- Instructions to follow
Take from the listing each line that has the string "order".

========================================================================

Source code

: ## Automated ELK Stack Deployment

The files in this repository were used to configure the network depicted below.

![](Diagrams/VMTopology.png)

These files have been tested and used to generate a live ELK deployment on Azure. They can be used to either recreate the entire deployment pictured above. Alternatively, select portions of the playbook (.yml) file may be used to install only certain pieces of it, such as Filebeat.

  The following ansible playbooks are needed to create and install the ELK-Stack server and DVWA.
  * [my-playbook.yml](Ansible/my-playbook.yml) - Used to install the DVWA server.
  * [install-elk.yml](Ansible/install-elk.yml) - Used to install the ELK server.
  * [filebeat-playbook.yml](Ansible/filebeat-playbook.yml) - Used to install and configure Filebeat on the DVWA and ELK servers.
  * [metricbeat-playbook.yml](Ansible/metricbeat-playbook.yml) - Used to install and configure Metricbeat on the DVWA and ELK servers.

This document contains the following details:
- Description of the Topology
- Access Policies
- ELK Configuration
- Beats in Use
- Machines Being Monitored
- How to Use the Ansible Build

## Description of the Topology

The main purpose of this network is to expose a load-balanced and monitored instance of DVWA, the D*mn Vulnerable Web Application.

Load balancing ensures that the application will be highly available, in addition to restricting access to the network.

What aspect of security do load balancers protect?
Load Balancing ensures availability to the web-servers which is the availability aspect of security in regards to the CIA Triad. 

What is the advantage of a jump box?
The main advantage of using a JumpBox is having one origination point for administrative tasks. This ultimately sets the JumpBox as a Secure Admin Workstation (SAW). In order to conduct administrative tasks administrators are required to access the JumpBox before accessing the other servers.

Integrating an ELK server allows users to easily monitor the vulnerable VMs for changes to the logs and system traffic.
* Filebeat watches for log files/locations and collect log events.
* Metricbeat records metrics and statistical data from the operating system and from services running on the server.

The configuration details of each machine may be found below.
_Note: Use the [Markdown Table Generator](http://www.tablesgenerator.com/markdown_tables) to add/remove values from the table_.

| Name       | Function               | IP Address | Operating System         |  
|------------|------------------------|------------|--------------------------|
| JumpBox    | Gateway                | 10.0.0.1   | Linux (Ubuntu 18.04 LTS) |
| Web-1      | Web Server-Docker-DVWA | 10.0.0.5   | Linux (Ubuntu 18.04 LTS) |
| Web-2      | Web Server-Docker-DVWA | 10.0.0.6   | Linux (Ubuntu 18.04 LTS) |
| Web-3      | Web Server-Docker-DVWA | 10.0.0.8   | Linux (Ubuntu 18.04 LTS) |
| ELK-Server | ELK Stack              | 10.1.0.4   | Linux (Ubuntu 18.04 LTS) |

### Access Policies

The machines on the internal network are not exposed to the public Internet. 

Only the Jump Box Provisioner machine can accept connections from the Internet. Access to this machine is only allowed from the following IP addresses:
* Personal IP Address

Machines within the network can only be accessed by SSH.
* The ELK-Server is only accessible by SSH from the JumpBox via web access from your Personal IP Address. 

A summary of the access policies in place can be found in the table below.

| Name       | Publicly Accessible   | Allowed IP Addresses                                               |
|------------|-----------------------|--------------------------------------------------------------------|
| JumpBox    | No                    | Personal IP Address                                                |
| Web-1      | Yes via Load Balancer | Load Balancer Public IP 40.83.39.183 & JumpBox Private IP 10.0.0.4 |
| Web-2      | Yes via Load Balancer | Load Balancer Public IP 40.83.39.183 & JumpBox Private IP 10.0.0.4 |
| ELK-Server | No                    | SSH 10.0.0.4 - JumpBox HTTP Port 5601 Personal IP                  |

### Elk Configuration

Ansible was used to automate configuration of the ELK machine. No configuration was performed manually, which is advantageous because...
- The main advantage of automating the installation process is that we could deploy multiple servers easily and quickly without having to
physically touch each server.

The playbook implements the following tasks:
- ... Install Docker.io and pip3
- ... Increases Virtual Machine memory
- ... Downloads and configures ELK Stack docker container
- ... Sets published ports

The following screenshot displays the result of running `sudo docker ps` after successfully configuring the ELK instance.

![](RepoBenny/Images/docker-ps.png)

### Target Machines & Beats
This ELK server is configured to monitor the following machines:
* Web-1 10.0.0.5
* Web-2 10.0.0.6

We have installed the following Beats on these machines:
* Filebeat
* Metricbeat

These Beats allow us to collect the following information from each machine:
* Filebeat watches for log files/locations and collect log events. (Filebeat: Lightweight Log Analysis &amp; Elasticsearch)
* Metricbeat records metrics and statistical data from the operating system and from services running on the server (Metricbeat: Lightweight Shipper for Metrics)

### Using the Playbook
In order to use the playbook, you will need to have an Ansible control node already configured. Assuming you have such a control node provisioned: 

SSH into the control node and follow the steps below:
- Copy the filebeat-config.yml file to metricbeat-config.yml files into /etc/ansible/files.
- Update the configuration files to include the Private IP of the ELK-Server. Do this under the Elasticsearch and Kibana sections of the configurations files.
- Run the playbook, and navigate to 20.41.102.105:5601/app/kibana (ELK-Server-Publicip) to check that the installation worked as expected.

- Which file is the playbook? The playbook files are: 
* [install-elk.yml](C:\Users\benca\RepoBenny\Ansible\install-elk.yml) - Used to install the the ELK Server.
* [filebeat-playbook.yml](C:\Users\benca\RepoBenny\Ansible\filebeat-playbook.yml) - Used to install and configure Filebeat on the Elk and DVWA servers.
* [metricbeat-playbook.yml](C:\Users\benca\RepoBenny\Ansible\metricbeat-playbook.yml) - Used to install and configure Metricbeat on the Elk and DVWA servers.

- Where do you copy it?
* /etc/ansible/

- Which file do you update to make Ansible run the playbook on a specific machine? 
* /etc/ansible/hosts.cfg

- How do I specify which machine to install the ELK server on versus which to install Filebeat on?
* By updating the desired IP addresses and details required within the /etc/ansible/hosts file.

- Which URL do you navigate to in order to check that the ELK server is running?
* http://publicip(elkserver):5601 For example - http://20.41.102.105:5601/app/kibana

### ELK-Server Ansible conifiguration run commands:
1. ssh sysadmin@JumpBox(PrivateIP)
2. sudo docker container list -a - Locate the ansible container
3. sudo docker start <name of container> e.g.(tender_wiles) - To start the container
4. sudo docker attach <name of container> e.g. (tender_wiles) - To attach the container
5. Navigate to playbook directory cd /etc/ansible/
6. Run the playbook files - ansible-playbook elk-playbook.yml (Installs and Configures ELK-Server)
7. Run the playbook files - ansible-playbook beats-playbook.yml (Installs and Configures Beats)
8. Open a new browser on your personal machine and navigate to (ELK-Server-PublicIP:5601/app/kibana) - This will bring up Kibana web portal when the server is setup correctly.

========================================================================

- Response box
The main advantage of using a JumpBox is having one origination point for administrative tasks. This ultimately sets the JumpBox as a Secure Admin Workstation (SAW). In order to conduct administrative tasks administrators are required to access the JumpBox before accessing the other servers.
In order to use the playbook, you will need to have an Ansible control node already configured. Assuming you have such a control node provisioned: 
- Which URL do you navigate to in order to check that the ELK server is running?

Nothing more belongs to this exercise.